What you are asked to do>
The data below should be retyped exactly, with the pictures left out.

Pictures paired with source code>

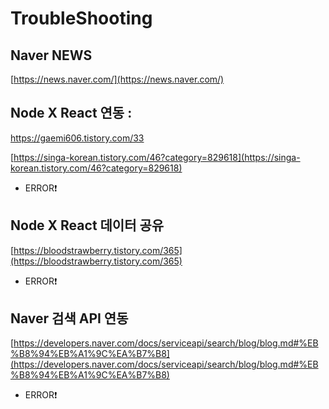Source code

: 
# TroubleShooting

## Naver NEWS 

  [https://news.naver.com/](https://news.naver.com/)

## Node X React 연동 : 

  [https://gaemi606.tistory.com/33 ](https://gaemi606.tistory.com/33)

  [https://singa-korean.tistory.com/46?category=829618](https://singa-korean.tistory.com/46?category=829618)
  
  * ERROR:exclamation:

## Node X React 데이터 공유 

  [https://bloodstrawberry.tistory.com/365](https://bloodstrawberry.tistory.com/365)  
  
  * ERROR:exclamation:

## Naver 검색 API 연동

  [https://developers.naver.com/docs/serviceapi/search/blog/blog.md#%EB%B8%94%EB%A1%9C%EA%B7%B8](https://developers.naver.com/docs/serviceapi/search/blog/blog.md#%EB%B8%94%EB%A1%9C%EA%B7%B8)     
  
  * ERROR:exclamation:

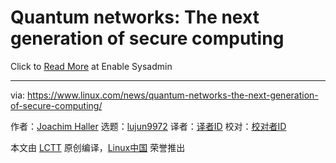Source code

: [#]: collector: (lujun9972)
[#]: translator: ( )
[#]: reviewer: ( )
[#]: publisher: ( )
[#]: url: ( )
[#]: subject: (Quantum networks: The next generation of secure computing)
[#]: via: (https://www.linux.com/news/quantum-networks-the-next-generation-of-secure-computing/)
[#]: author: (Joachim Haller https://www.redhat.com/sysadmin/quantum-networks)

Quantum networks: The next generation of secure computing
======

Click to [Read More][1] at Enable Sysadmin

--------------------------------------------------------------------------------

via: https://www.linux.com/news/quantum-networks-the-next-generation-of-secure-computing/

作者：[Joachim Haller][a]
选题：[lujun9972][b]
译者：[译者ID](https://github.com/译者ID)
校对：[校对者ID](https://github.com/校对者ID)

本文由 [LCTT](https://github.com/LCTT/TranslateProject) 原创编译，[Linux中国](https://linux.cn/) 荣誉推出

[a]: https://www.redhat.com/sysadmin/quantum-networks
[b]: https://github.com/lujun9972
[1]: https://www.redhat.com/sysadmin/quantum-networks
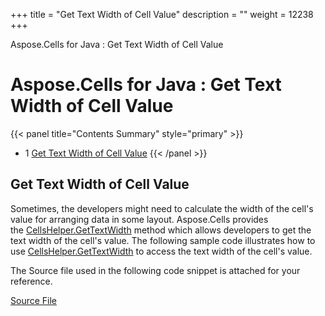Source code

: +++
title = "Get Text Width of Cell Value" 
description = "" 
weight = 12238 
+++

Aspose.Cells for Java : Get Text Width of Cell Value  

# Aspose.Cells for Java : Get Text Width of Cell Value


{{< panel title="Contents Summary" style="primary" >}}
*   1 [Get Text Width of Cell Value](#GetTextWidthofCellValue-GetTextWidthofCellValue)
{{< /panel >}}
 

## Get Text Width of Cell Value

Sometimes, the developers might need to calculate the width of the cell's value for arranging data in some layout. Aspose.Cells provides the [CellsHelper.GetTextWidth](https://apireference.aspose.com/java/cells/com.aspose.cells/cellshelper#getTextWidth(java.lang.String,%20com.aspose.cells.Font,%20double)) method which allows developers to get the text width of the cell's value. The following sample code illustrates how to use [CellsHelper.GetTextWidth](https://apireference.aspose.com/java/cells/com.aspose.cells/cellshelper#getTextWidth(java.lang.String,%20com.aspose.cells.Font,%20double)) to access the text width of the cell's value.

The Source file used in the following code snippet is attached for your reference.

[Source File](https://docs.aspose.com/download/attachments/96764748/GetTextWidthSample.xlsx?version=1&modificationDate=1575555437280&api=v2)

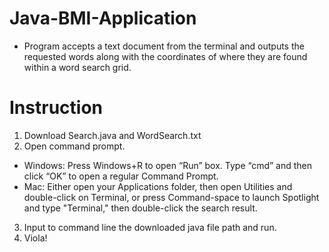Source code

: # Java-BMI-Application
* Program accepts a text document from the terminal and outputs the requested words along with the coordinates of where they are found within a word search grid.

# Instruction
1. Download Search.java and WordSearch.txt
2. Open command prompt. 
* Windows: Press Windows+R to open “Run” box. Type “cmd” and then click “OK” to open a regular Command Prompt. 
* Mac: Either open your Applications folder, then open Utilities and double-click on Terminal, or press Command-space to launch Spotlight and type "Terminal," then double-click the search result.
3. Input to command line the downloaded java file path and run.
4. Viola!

Solution for this exercise>
Source code

: 
# TroubleShooting

## Naver NEWS 

  [https://news.naver.com/](https://news.naver.com/)

## Node X React 연동 : 

  [https://gaemi606.tistory.com/33 ](https://gaemi606.tistory.com/33)

  [https://singa-korean.tistory.com/46?category=829618](https://singa-korean.tistory.com/46?category=829618)
  
  * ERROR:exclamation:

## Node X React 데이터 공유 

  [https://bloodstrawberry.tistory.com/365](https://bloodstrawberry.tistory.com/365)  
  
  * ERROR:exclamation:

## Naver 검색 API 연동

  [https://developers.naver.com/docs/serviceapi/search/blog/blog.md#%EB%B8%94%EB%A1%9C%EA%B7%B8](https://developers.naver.com/docs/serviceapi/search/blog/blog.md#%EB%B8%94%EB%A1%9C%EA%B7%B8)     
  
  * ERROR:exclamation:

Source code

: [#]: collector: (lujun9972)
[#]: translator: ( )
[#]: reviewer: ( )
[#]: publisher: ( )
[#]: url: ( )
[#]: subject: (Quantum networks: The next generation of secure computing)
[#]: via: (https://www.linux.com/news/quantum-networks-the-next-generation-of-secure-computing/)
[#]: author: (Joachim Haller https://www.redhat.com/sysadmin/quantum-networks)

Quantum networks: The next generation of secure computing
======

Click to [Read More][1] at Enable Sysadmin

--------------------------------------------------------------------------------

via: https://www.linux.com/news/quantum-networks-the-next-generation-of-secure-computing/

作者：[Joachim Haller][a]
选题：[lujun9972][b]
译者：[译者ID](https://github.com/译者ID)
校对：[校对者ID](https://github.com/校对者ID)

本文由 [LCTT](https://github.com/LCTT/TranslateProject) 原创编译，[Linux中国](https://linux.cn/) 荣誉推出

[a]: https://www.redhat.com/sysadmin/quantum-networks
[b]: https://github.com/lujun9972
[1]: https://www.redhat.com/sysadmin/quantum-networks
Source code

: +++
title = "Get Text Width of Cell Value" 
description = "" 
weight = 12238 
+++

Aspose.Cells for Java : Get Text Width of Cell Value  

# Aspose.Cells for Java : Get Text Width of Cell Value


{{< panel title="Contents Summary" style="primary" >}}
*   1 [Get Text Width of Cell Value](#GetTextWidthofCellValue-GetTextWidthofCellValue)
{{< /panel >}}
 

## Get Text Width of Cell Value

Sometimes, the developers might need to calculate the width of the cell's value for arranging data in some layout. Aspose.Cells provides the [CellsHelper.GetTextWidth](https://apireference.aspose.com/java/cells/com.aspose.cells/cellshelper#getTextWidth(java.lang.String,%20com.aspose.cells.Font,%20double)) method which allows developers to get the text width of the cell's value. The following sample code illustrates how to use [CellsHelper.GetTextWidth](https://apireference.aspose.com/java/cells/com.aspose.cells/cellshelper#getTextWidth(java.lang.String,%20com.aspose.cells.Font,%20double)) to access the text width of the cell's value.

The Source file used in the following code snippet is attached for your reference.

[Source File](https://docs.aspose.com/download/attachments/96764748/GetTextWidthSample.xlsx?version=1&modificationDate=1575555437280&api=v2)

Source code

: # Java-BMI-Application
* Program accepts a text document from the terminal and outputs the requested words along with the coordinates of where they are found within a word search grid.

# Instruction
1. Download Search.java and WordSearch.txt
2. Open command prompt. 
* Windows: Press Windows+R to open “Run” box. Type “cmd” and then click “OK” to open a regular Command Prompt. 
* Mac: Either open your Applications folder, then open Utilities and double-click on Terminal, or press Command-space to launch Spotlight and type "Terminal," then double-click the search result.
3. Input to command line the downloaded java file path and run.
4. Viola!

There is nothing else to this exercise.